Authors: Stroke Prevention in Atrial Fibrillation Investigators

Journal: Circulation

Citation: Circulation 1991;84:527-539

Link: https://www.ccjm.org/content/ccjom/58/3/203.full.pdf

PDF: https://www.ccjm.org/content/ccjom/58/3/203.full.pdf

Clinical Question

In patients with atrial fibrillation in the absence of rheumatic valvular disease, is aspirin or warfarin superior to placebo for the prevention of ischemic stroke and systemic embolism?

Bottom Line

Both aspirin and warfarin significantly reduced the risk of ischemic stroke and systemic embolism in patients with atrial fibrillation compared to placebo. Warfarin provided a greater risk reduction in warfarin-eligible patients.

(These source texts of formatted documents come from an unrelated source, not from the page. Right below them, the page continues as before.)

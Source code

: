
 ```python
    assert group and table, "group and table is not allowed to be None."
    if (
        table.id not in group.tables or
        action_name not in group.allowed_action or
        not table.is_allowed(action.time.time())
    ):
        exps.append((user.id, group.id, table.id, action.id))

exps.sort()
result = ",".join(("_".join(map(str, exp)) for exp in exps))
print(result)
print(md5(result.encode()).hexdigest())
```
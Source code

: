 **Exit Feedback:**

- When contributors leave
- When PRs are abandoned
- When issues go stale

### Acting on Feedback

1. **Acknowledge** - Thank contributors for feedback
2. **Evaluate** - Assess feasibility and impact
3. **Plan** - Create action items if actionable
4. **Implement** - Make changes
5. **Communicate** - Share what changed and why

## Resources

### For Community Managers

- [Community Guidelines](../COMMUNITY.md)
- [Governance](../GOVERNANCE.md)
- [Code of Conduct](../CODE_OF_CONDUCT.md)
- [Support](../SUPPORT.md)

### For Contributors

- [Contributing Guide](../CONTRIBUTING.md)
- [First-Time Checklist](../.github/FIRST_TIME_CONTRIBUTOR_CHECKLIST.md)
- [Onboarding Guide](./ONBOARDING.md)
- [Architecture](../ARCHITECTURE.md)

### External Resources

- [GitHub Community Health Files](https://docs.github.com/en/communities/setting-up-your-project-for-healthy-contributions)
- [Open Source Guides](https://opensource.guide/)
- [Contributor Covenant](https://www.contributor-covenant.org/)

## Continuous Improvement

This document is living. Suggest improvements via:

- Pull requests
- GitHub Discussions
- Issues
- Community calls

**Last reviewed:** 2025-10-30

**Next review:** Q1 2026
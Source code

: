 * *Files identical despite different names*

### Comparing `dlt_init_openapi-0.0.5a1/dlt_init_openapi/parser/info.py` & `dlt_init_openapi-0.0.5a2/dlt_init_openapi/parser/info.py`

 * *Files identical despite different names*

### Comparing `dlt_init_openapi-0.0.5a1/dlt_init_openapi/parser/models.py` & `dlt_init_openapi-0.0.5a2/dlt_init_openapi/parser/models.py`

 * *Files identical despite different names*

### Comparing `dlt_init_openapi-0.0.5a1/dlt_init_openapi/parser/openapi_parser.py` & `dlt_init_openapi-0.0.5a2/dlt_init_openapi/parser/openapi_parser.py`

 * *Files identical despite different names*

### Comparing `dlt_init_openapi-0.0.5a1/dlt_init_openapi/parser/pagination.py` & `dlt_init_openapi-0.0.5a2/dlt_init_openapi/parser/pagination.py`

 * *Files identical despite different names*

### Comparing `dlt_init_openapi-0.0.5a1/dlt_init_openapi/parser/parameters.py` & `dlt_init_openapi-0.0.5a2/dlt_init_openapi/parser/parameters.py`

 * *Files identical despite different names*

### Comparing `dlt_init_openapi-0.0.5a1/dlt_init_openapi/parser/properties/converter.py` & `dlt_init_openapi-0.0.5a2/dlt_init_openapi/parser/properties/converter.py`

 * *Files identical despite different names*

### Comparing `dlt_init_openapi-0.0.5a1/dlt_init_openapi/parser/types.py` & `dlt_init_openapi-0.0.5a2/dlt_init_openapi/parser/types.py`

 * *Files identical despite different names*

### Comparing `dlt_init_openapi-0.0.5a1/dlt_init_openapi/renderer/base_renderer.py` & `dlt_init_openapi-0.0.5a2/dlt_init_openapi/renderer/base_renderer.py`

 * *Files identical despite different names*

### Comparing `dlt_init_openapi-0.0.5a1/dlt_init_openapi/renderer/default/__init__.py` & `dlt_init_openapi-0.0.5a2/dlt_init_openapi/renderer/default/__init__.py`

Prophylactic antithrombotic therapy should be considered for patients with nonrheumatic atrial fibrillation who can safely take either aspirin or warfarin.

        Major Points
        1,330 inpatients and outpatients with constant or intermittent atrial fibrillation were included.
Mean follow-up was 1.3 years.
The rate of primary events (ischemic stroke and systemic embolism) in patients assigned to placebo was 6.3% per year and was reduced by 42% in those assigned to aspirin (3.6% per year, p=0.02; 95% CI, 9-63%).
In warfarin-eligible patients, warfarin (INR 1.3-1.8) reduced the risk of primary events by 67% (warfarin vs. placebo, 2.3% vs. 7.4% per year; p=0.01; 95% CI, 27-85%).
Primary events or death were reduced 58% (p=0.01) by warfarin and 32% (p=0.02) by aspirin.
The risk of significant bleeding was 1.5% per year in the warfarin group, 1.4% in the aspirin group, and 1.6% in the placebo group.
The trial highlights the effectiveness of both aspirin and warfarin in reducing thromboembolic events in this population.

      

Design

Study Type: Multicenter, randomized clinical trial

Randomization: 1

Blinding: Aspirin vs. placebo was double-blind. Warfarin was open-label. Primary and secondary events were adjudicated by an Events Committee unaware of treatment allocation.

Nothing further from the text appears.